14 de janeiro de 2016

Fé temerária, razão subtraída.



Touro, pintura de Johfra Bosschart.

Não vejo mal no exercício da liberdade altruísta. Por que temos que compreender a deidade como uma força impositiva? Por que não podemos exercer nossas ações e nossas vontades, considerando que delas resultam a satisfação nossa ou de muitas pessoas, sem que disso nos tornemos temerosos?


Não considero o temor a Deus uma virtude. É antes uma debilidade humana, não uma virtude. Por isso, sinto proximidade com a inquietude e a angústia que movimentaram muitos pensadores. Em alguns momentos, é a sensibilidade que me encanta; em outros, o próprio exercício literário é o que me agrada.
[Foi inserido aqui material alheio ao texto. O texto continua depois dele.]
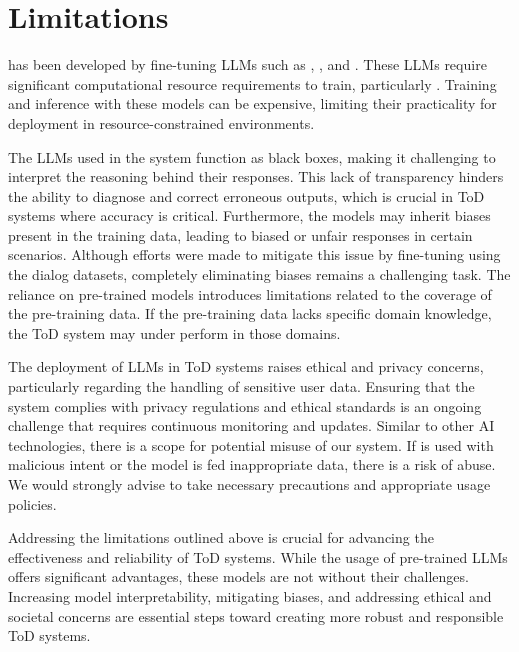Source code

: \section{Limitations}

{\oursys} has been developed by fine-tuning LLMs such as {\gpt}, {\llamai}, and {\flan}. 
These LLMs require significant computational resource requirements to train, particularly {\llamai}. 
Training and inference with these models can be expensive, limiting their practicality for deployment in resource-constrained environments. 


The LLMs used in the system function as black boxes, making it challenging to interpret the reasoning behind their responses. 
This lack of transparency hinders the ability to diagnose and correct erroneous outputs, which is crucial in ToD systems where accuracy is critical. Furthermore, the models may inherit biases present in the training data, leading to biased or unfair responses in certain scenarios. 
Although efforts were made to mitigate this issue by fine-tuning using the dialog datasets, completely eliminating biases remains a challenging task. %
The reliance on pre-trained models introduces limitations related to the coverage of the pre-training data. If the pre-training data lacks specific domain knowledge, the ToD system may under perform in those domains.

The deployment of LLMs in ToD systems raises ethical and privacy concerns, particularly regarding the handling of sensitive user data. Ensuring that the system complies with privacy regulations and ethical standards is an ongoing challenge that requires continuous monitoring and updates. 
Similar to other AI technologies, there is a scope for potential misuse of our system. 
If {\oursys} is used with malicious intent or the model is fed inappropriate data, there is a risk of abuse. 
We would strongly advise to take necessary precautions and appropriate usage policies.

Addressing the limitations outlined above is crucial for advancing the effectiveness and reliability of ToD systems.
While the usage of pre-trained LLMs offers significant advantages, these models are not without their challenges. 
Increasing model interpretability, mitigating biases, and addressing ethical and societal concerns are essential steps toward creating more robust and responsible ToD systems. 

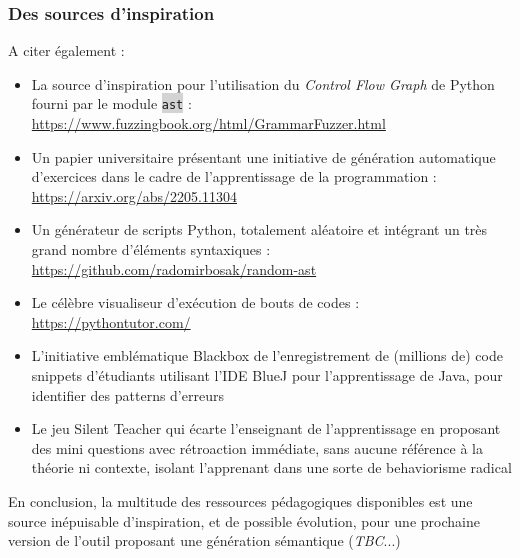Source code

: \documentclass[11pt,a4paper]{article}
\let\cite\parencite
\newcommand{\code}[1]{\colorbox{lightgray}{\texttt{\small #1}}}
\begin{document}
\subsubsection*{Des sources d'inspiration}
A citer également :
\begin{itemize}
    \item La source d'inspiration pour l'utilisation du \textit{Control Flow Graph} de Python fourni par le module \code{ast} :  \url{https://www.fuzzingbook.org/html/GrammarFuzzer.html}
    \item Un papier universitaire présentant une initiative de génération automatique d'exercices dans le cadre de l'apprentissage de la programmation : \url{https://arxiv.org/abs/2205.11304}
    \item Un générateur de scripts Python, totalement aléatoire et intégrant un très grand nombre d'éléments syntaxiques : \url{https://github.com/radomirbosak/random-ast}
    \item Le célèbre visualiseur d'exécution de bouts de codes : \url{https://pythontutor.com/}
    \item L'initiative emblématique Blackbox de l'enregistrement de (millions de) code snippets d'étudiants utilisant l'IDE BlueJ pour l'apprentissage de Java, pour identifier des patterns d'erreurs \cite{ Altadmri_Brown_2015}
    \item Le jeu Silent Teacher \cite{SilentTeacher} qui écarte l'enseignant de l'apprentissage en proposant des mini questions avec rétroaction immédiate, sans aucune référence à la théorie ni contexte, isolant l'apprenant dans une sorte de behaviorisme radical
\end{itemize} 
\par En conclusion, la multitude des ressources pédagogiques disponibles est une source inépuisable d'inspiration, et de possible évolution, pour une prochaine version de l'outil proposant une génération sémantique (\textit{TBC}...)
\end{document}
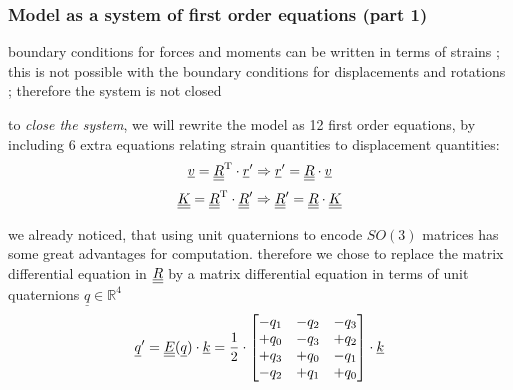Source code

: \begin{frame}
  \frametitle{Model as a system of first order equations (part 1)}
  
  boundary conditions for forces and moments can be written in terms of strains ; this is not possible with the boundary conditions for displacements and rotations ; therefore the system is not closed
  
  \vspace{0.7em}
  to \textit{close the system}, we will rewrite the model as 12 first order equations, \newline
  by including 6 extra equations relating strain quantities to displacement quantities:
  \begin{displaymath}
    \underline{v} = \underline{\underline{R}}^{\mathrm{T}} \cdot \underline{r}^{\prime}
    \Rightarrow
    \underline{r}^{\prime} = \underline{\underline{R}} \cdot \underline{v}
  \end{displaymath}
  \begin{displaymath}
    \underline{\underline{K}} = \underline{\underline{R}}^{\mathrm{T}} \cdot \underline{\underline{R}}^{\prime}
    \Rightarrow
    \underline{\underline{R}}^{\prime} = \underline{\underline{R}} \cdot \underline{\underline{K}}
  \end{displaymath}
  
  \vspace{0.7em}
  we already noticed, that using unit quaternions to encode $SO(3)$ matrices has some great advantages for computation. therefore we chose to replace the matrix differential equation in $\underline{\underline{R}}$ by a matrix differential equation in terms of unit quaternions $\underline{q} \in \mathbb{R}^4$
  \begin{displaymath}
    \underline{q}^{\prime} = \underline{\underline{E}}(\underline{q}) \cdot \underline{k} =
    \frac{1}{2} \cdot \begin{bmatrix}
      -q_1 & -q_2 & -q_3 \\
      +q_0 & -q_3 & +q_2 \\
      +q_3 & +q_0 & -q_1 \\
      -q_2 & +q_1 & +q_0
    \end{bmatrix} \cdot \underline{k}
  \end{displaymath}
\end{frame}

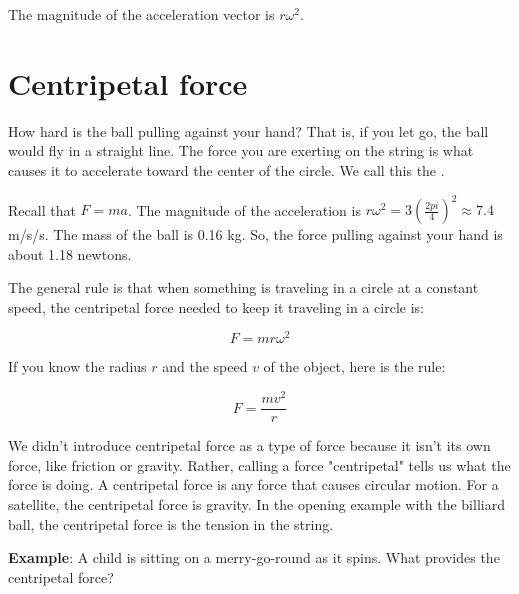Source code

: 
The magnitude of the acceleration vector is $r \omega^2$.

\section{Centripetal force}

How hard is the ball pulling against your hand?  That is, if you let
go, the ball would fly in a straight line.  The force you are exerting
on the string is what causes it to accelerate toward the center of the
circle. We call this the .

Recall that $F = m a$.  The magnitude of the acceleration is $r
\omega^2 = 3 \left(\frac{2 pi}{4}\right)^2 \approx 7.4$ m/s/s.  The mass
of the ball is 0.16 kg.  So, the force pulling against your hand is
about 1.18 newtons.

The general rule is that when something is traveling in a circle at a
constant speed, the centripetal force needed to keep it traveling in a
circle is:

$$F = m r \omega^2$$

If you know the radius $r$ and the speed $v$ of the object, here is the rule:

$$F = \frac{m v^2}{r}$$

We didn't introduce centripetal force as a type of force because it isn't its own force, like friction or gravity. Rather, calling a force "centripetal" tells us what the force is doing. A centripetal force is any force that causes circular motion. For a satellite, the centripetal force is gravity. In the opening example with the billiard ball, the centripetal force is the tension in the string. 

\textbf{Example}: A child is sitting on a merry-go-round as it spins. What provides the centripetal force?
A argúcia de Schopenhauer. O destemor e a sensibilidade de Nietzsche. A soberba vocação para a inquietude de Unamuno. A clareza de Einstein cujos argumentos expõe para defender uma compreensão evolutiva da deidade.


Por que uma postura destemida deve ser considerada maligna?  A inclinação dessas questões não satisfaz um entendimento parcimonioso. Quando o exercício da cética como atitude elaboradora das convicções foi compreendida como instrumento do maligno? As indagações não são o ponto de partida na construção do conhecimento humano?



Percebo que, para a abastada maioria, o divino funciona como uma bengala, sem a qual não se pode suportar o peso de si mesmo. Mal e bem se equivalem na manipulação de elementos sagrados e elaboração de uma normatividade ritualística, impositiva para a conduta humana, voltadas à consecução de fins predeterminados. E é aqui o ponto no qual se distanciam, o direcionamento dos fins pretendidos.





Mas ponhamos desde logo o mal em evidência, em toda a sua diversidade: cada qual nele reconhecerá o que lhe diz respeito pessoalmente. Ao mesmo tempo, dar-te-ás conta de tudo quanto tens menos a sofrer deste descontentamento de ti, do que aqueles que, estando ligados por uma profissão de fé faustosa e ornando com um nome pomposo a miséria que os consome, teimam no papel que escolheram, menos por convicção que por questão de honra.
Sêneca, em resposta às inquietações de Sereno, “Da tranquilidade da alma”.